The young alderman smirked.  “The truth is, I asked you here to find out what’s bothering you.”

Hunt studied him for a crack in the clear façade.  “I can smell a lie like you can smell wine; you’ll have to do better than that.”

“You could just roll with it.”

“Or…you could tell me why I’m here.”  The captain began to doubt the sincerity of the situation.  He scanned the room for an escape route, weapons at hand, and the measure of the man sitting with him.  Without knowing exactly why, Montpeleón was a suspect and the locked door no longer a comfort.

Montpeleón sat back and folded his hands in his lap.  “We’re just two aldermen having a pleasant chat, my friend.  There’s no need to be defensive.”

Hunt lowered his glare in scorn.  “We’re in a woodshed.  At night.  It’s snowing.  I’m paid to be defensive when things don’t make sense.  And if you knew what I’ve been through lately, you wouldn’t deny me that.”

“So talk to me.”

Hunt stared at the dirt floor.  His ale-soaked mind slogged through recent memories.  Where should he start—should he start?  Could he trust Montpeleón?  Could he trust anyone anymore, including himself?  I really need to get away.

Montpeleón shifted forward in his chair.  “What has your wife so upset at you that she would find consolation in the arms of another man?”

A spark ignited in Hunt’s breast, and his voice turned feral.  “Excuse me?”

The young alderman paused briefly.  “She has become, shall we say, dissatisfied…with you.”

Hunt sat upright, his hands clenched into fury-filled fists.  “Just what are you saying?”

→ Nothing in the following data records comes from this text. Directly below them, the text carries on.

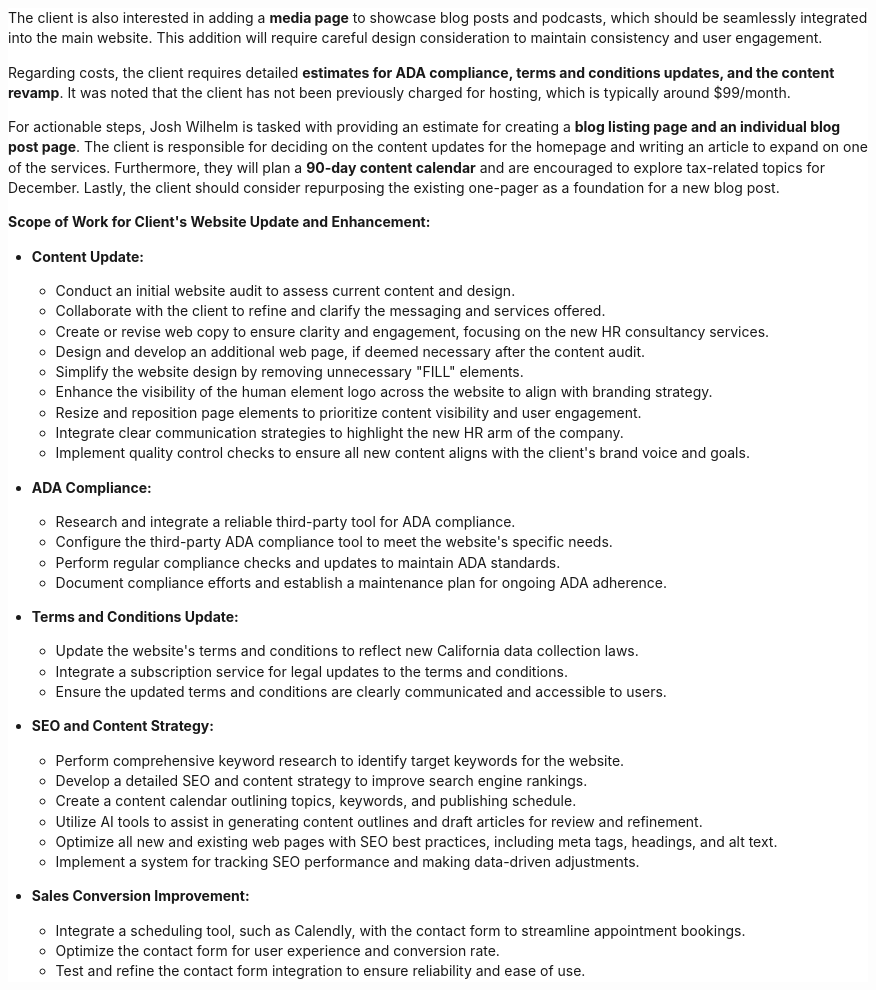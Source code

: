   The client is also interested in adding a **media page** to showcase blog posts and podcasts, which should be seamlessly integrated into the main website. This addition will require careful design consideration to maintain consistency and user engagement.

  Regarding costs, the client requires detailed **estimates for ADA compliance, terms and conditions updates, and the content revamp**. It was noted that the client has not been previously charged for hosting, which is typically around $99/month.

  For actionable steps, Josh Wilhelm is tasked with providing an estimate for creating a **blog listing page and an individual blog post page**. The client is responsible for deciding on the content updates for the homepage and writing an article to expand on one of the services. Furthermore, they will plan a **90-day content calendar** and are encouraged to explore tax-related topics for December. Lastly, the client should consider repurposing the existing one-pager as a foundation for a new blog post.


**Scope of Work for Client\'s Website Update and Enhancement:**
  - **Content Update:**
    - Conduct an initial website audit to assess current content and design.
    - Collaborate with the client to refine and clarify the messaging and services offered.
    - Create or revise web copy to ensure clarity and engagement, focusing on the new HR consultancy services.
    - Design and develop an additional web page, if deemed necessary after the content audit.
    - Simplify the website design by removing unnecessary "FILL" elements.
    - Enhance the visibility of the human element logo across the website to align with branding strategy.
    - Resize and reposition page elements to prioritize content visibility and user engagement.
    - Integrate clear communication strategies to highlight the new HR arm of the company.
    - Implement quality control checks to ensure all new content aligns with the client\'s brand voice and goals.
  
  - **ADA Compliance:**
    - Research and integrate a reliable third-party tool for ADA compliance.
    - Configure the third-party ADA compliance tool to meet the website\'s specific needs.
    - Perform regular compliance checks and updates to maintain ADA standards.
    - Document compliance efforts and establish a maintenance plan for ongoing ADA adherence.
  
  - **Terms and Conditions Update:**
    - Update the website\'s terms and conditions to reflect new California data collection laws.
    - Integrate a subscription service for legal updates to the terms and conditions.
    - Ensure the updated terms and conditions are clearly communicated and accessible to users.
  
  - **SEO and Content Strategy:**
    - Perform comprehensive keyword research to identify target keywords for the website.
    - Develop a detailed SEO and content strategy to improve search engine rankings.
    - Create a content calendar outlining topics, keywords, and publishing schedule.
    - Utilize AI tools to assist in generating content outlines and draft articles for review and refinement.
    - Optimize all new and existing web pages with SEO best practices, including meta tags, headings, and alt text.
    - Implement a system for tracking SEO performance and making data-driven adjustments.
  
  - **Sales Conversion Improvement:**
    - Integrate a scheduling tool, such as Calendly, with the contact form to streamline appointment bookings.
    - Optimize the contact form for user experience and conversion rate.
    - Test and refine the contact form integration to ensure reliability and ease of use.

“She’s a lovely woman, Hunt.  I only gave her what she needed.  It’s a pity you’ve neglected her.”

Hunt flew from his stool, his arms raised in lethal wrath.  “How dare you!”

Montpeleón rolled out of his chair, leaving Hunt to careen into the opposite wall.  A lofty note rang out, and Hunt covered his ears.  Montpeleón held the note, sustaining it until the captain’s anger subsided.  The tune shifted into a crisp, clear melody that filled the small shed and wrapped around Hunt’s mind.

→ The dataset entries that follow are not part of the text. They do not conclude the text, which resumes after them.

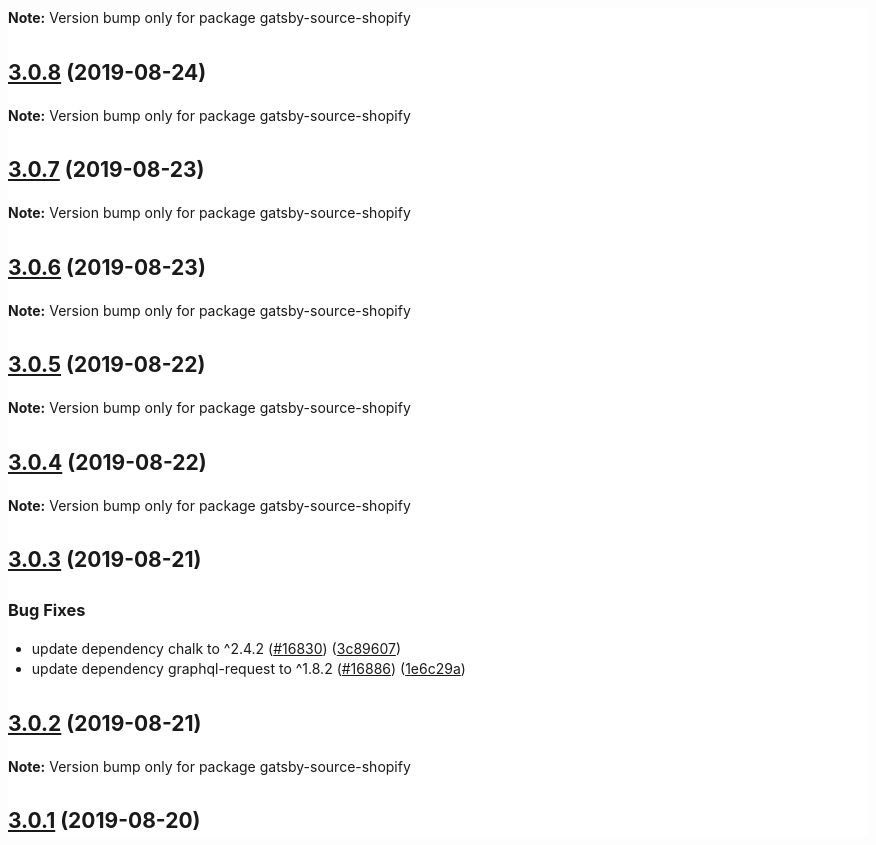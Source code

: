 **Note:** Version bump only for package gatsby-source-shopify

## [3.0.8](https://github.com/gatsbyjs/gatsby/compare/gatsby-source-shopify@3.0.7...gatsby-source-shopify@3.0.8) (2019-08-24)

**Note:** Version bump only for package gatsby-source-shopify

## [3.0.7](https://github.com/gatsbyjs/gatsby/compare/gatsby-source-shopify@3.0.6...gatsby-source-shopify@3.0.7) (2019-08-23)

**Note:** Version bump only for package gatsby-source-shopify

## [3.0.6](https://github.com/gatsbyjs/gatsby/compare/gatsby-source-shopify@3.0.5...gatsby-source-shopify@3.0.6) (2019-08-23)

**Note:** Version bump only for package gatsby-source-shopify

## [3.0.5](https://github.com/gatsbyjs/gatsby/compare/gatsby-source-shopify@3.0.4...gatsby-source-shopify@3.0.5) (2019-08-22)

**Note:** Version bump only for package gatsby-source-shopify

## [3.0.4](https://github.com/gatsbyjs/gatsby/compare/gatsby-source-shopify@3.0.3...gatsby-source-shopify@3.0.4) (2019-08-22)

**Note:** Version bump only for package gatsby-source-shopify

## [3.0.3](https://github.com/gatsbyjs/gatsby/compare/gatsby-source-shopify@3.0.2...gatsby-source-shopify@3.0.3) (2019-08-21)

### Bug Fixes

- update dependency chalk to ^2.4.2 ([#16830](https://github.com/gatsbyjs/gatsby/issues/16830)) ([3c89607](https://github.com/gatsbyjs/gatsby/commit/3c89607))
- update dependency graphql-request to ^1.8.2 ([#16886](https://github.com/gatsbyjs/gatsby/issues/16886)) ([1e6c29a](https://github.com/gatsbyjs/gatsby/commit/1e6c29a))

## [3.0.2](https://github.com/gatsbyjs/gatsby/compare/gatsby-source-shopify@3.0.1...gatsby-source-shopify@3.0.2) (2019-08-21)

**Note:** Version bump only for package gatsby-source-shopify

## [3.0.1](https://github.com/gatsbyjs/gatsby/compare/gatsby-source-shopify@3.0.0...gatsby-source-shopify@3.0.1) (2019-08-20)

The captain sat up and focused on the songsage, his will now outside his control.  “What do you want with me?”

Montpeleón walked stood and dusted off his coat.  Leaning over the fallen captain, he reached out a hand.  “Get up.  Stop all this ridiculous melancholy and return to your former self, the Chief Prosecutor of Westmeade.  Lose your worries, your fears, and all your anger.  And quit all this adolescent nonsense.”

Hunt’s breathing softened.  “Yes, of course.  I should go home now.”

Montpeleón held up a hand.  “Actually, we’re not finished here.  There is a small matter I need to handle, a delicate situation for which I need your assistance.  But I also need you thinking clearly.  So, sit down.”

Hunt righted the stool he had toppled and sat.  Montpeleón warbled another brief melody, and Hunt’s mind cleared.  Then his eyes narrowed.  “Did…did you just take over my mind?”  Again, he stood with fists balled to strike.

“Sit down, Hunt!” Montpeleón barked.

“You dominated me!  A crime of the highest order.”

“Self-defense,” the songsage answered with a shrug.  “You would have beaten me to a pulp for no reason.”

“No reason?”

“Of course.  I did nothing that Lilane didn’t appreciate.”

“You fiend!  I’ll kill you!”

  “Sit…down!”  Montpeleón voice boomed with inhuman loudness.  The timbers of the small shed rattled with the volume, and Hunt fell back onto his stool.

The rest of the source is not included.